=== Begin Enclosure ===
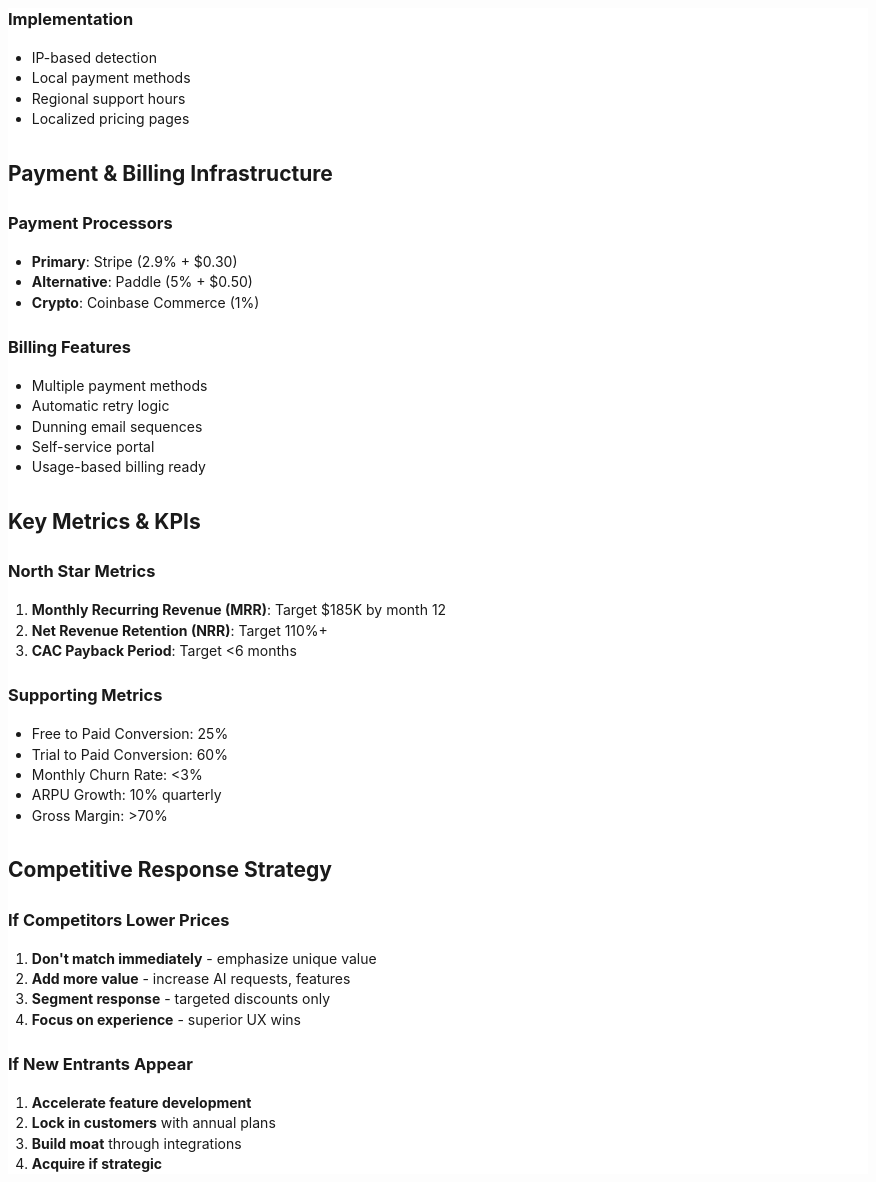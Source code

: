 ### Implementation
- IP-based detection
- Local payment methods
- Regional support hours
- Localized pricing pages

## Payment & Billing Infrastructure

### Payment Processors
- **Primary**: Stripe (2.9% + $0.30)
- **Alternative**: Paddle (5% + $0.50)
- **Crypto**: Coinbase Commerce (1%)

### Billing Features
- Multiple payment methods
- Automatic retry logic
- Dunning email sequences
- Self-service portal
- Usage-based billing ready

## Key Metrics & KPIs

### North Star Metrics
1. **Monthly Recurring Revenue (MRR)**: Target $185K by month 12
2. **Net Revenue Retention (NRR)**: Target 110%+
3. **CAC Payback Period**: Target <6 months

### Supporting Metrics
- Free to Paid Conversion: 25%
- Trial to Paid Conversion: 60%
- Monthly Churn Rate: <3%
- ARPU Growth: 10% quarterly
- Gross Margin: >70%

## Competitive Response Strategy

### If Competitors Lower Prices
1. **Don't match immediately** - emphasize unique value
2. **Add more value** - increase AI requests, features
3. **Segment response** - targeted discounts only
4. **Focus on experience** - superior UX wins

### If New Entrants Appear
1. **Accelerate feature development**
2. **Lock in customers** with annual plans
3. **Build moat** through integrations
4. **Acquire if strategic** 
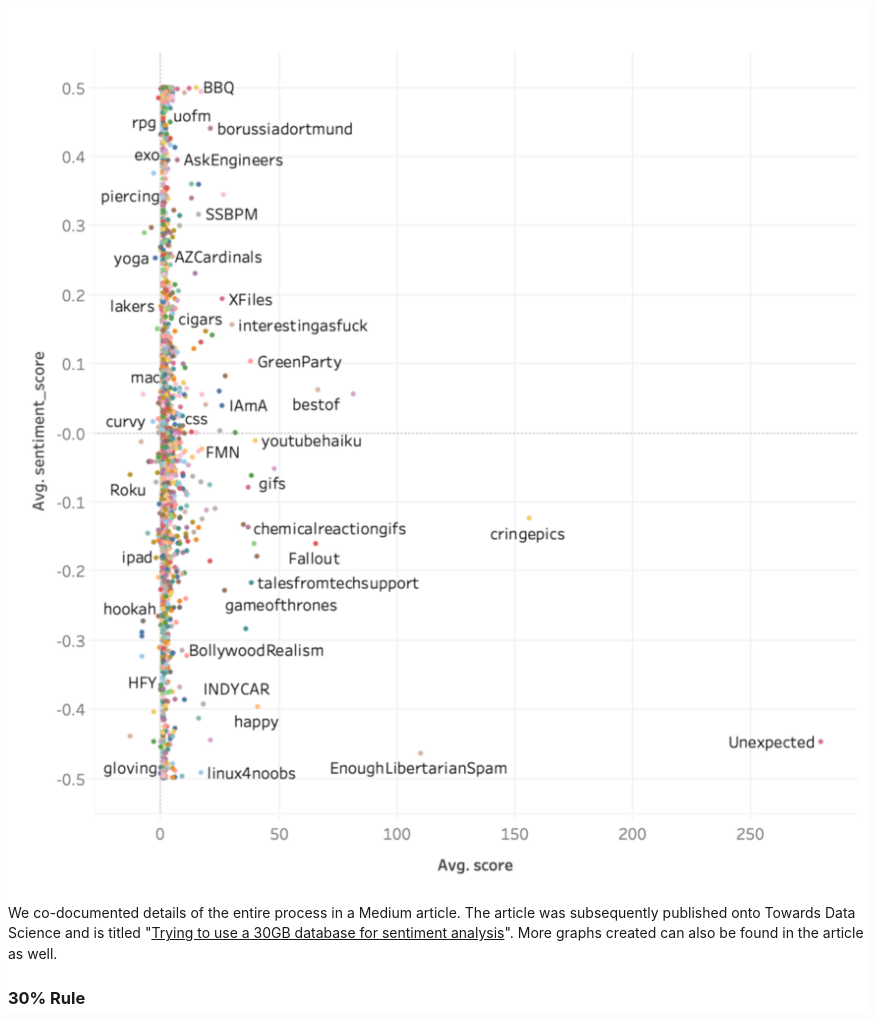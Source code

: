![sentiment analysis](./graphs/sentiment_analysis.png)

We co-documented details of the entire process in a Medium article.
The article was subsequently published onto Towards Data Science and is titled "[Trying to use a 30GB database for sentiment analysis](https://towardsdatascience.com/trying-to-use-a-30gb-database-for-sentiment-analysis-137d5f5c5fc5)". More graphs created can also be found in the article as well.

### 30% Rule
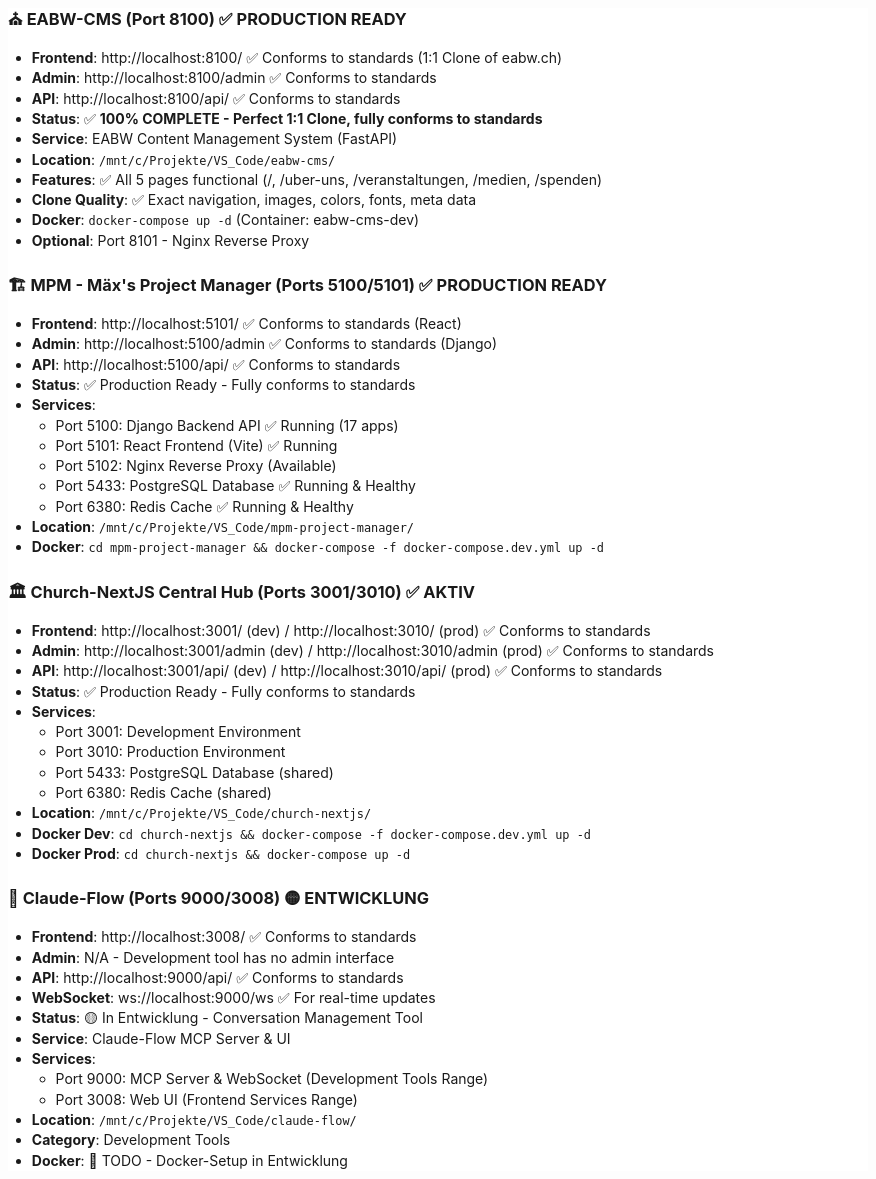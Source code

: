 ### ⛪ **EABW-CMS** (Port 8100) ✅ PRODUCTION READY
- **Frontend**: http://localhost:8100/ ✅ Conforms to standards (1:1 Clone of eabw.ch)
- **Admin**: http://localhost:8100/admin ✅ Conforms to standards
- **API**: http://localhost:8100/api/ ✅ Conforms to standards
- **Status**: ✅ **100% COMPLETE - Perfect 1:1 Clone, fully conforms to standards**
- **Service**: EABW Content Management System (FastAPI)
- **Location**: `/mnt/c/Projekte/VS_Code/eabw-cms/`
- **Features**: ✅ All 5 pages functional (/, /uber-uns, /veranstaltungen, /medien, /spenden)
- **Clone Quality**: ✅ Exact navigation, images, colors, fonts, meta data
- **Docker**: `docker-compose up -d` (Container: eabw-cms-dev)
- **Optional**: Port 8101 - Nginx Reverse Proxy

### 🏗️ **MPM - Mäx's Project Manager** (Ports 5100/5101) ✅ PRODUCTION READY
- **Frontend**: http://localhost:5101/ ✅ Conforms to standards (React)
- **Admin**: http://localhost:5100/admin ✅ Conforms to standards (Django)
- **API**: http://localhost:5100/api/ ✅ Conforms to standards
- **Status**: ✅ Production Ready - Fully conforms to standards
- **Services**:
  - Port 5100: Django Backend API ✅ Running (17 apps)
  - Port 5101: React Frontend (Vite) ✅ Running
  - Port 5102: Nginx Reverse Proxy (Available)
  - Port 5433: PostgreSQL Database ✅ Running & Healthy
  - Port 6380: Redis Cache ✅ Running & Healthy
- **Location**: `/mnt/c/Projekte/VS_Code/mpm-project-manager/`
- **Docker**: `cd mpm-project-manager && docker-compose -f docker-compose.dev.yml up -d`

### 🏛️ **Church-NextJS Central Hub** (Ports 3001/3010) ✅ AKTIV
- **Frontend**: http://localhost:3001/ (dev) / http://localhost:3010/ (prod) ✅ Conforms to standards
- **Admin**: http://localhost:3001/admin (dev) / http://localhost:3010/admin (prod) ✅ Conforms to standards
- **API**: http://localhost:3001/api/ (dev) / http://localhost:3010/api/ (prod) ✅ Conforms to standards
- **Status**: ✅ Production Ready - Fully conforms to standards
- **Services**:
  - Port 3001: Development Environment
  - Port 3010: Production Environment  
  - Port 5433: PostgreSQL Database (shared)
  - Port 6380: Redis Cache (shared)
- **Location**: `/mnt/c/Projekte/VS_Code/church-nextjs/`
- **Docker Dev**: `cd church-nextjs && docker-compose -f docker-compose.dev.yml up -d`
- **Docker Prod**: `cd church-nextjs && docker-compose up -d`

### 🔄 **Claude-Flow** (Ports 9000/3008) 🟡 ENTWICKLUNG
- **Frontend**: http://localhost:3008/ ✅ Conforms to standards
- **Admin**: N/A - Development tool has no admin interface
- **API**: http://localhost:9000/api/ ✅ Conforms to standards
- **WebSocket**: ws://localhost:9000/ws ✅ For real-time updates
- **Status**: 🟡 In Entwicklung - Conversation Management Tool
- **Service**: Claude-Flow MCP Server & UI
- **Services**:
  - Port 9000: MCP Server & WebSocket (Development Tools Range)
  - Port 3008: Web UI (Frontend Services Range)
- **Location**: `/mnt/c/Projekte/VS_Code/claude-flow/`
- **Category**: Development Tools
- **Docker**: 🚧 TODO - Docker-Setup in Entwicklung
=== End Enclosure ===
- _Problem statement_:
Taking the listing above as the source, transcribe only the lines starting at the line with "## Key Metrics & KPIs" and going through the line with "### If Competitors Lower Prices", unaltered and with both ends included.

- _Output of the task_:
## Key Metrics & KPIs

### North Star Metrics
1. **Monthly Recurring Revenue (MRR)**: Target $185K by month 12
2. **Net Revenue Retention (NRR)**: Target 110%+
3. **CAC Payback Period**: Target <6 months

### Supporting Metrics
- Free to Paid Conversion: 25%
- Trial to Paid Conversion: 60%
- Monthly Churn Rate: <3%
- ARPU Growth: 10% quarterly
- Gross Margin: >70%

## Competitive Response Strategy

### If Competitors Lower Prices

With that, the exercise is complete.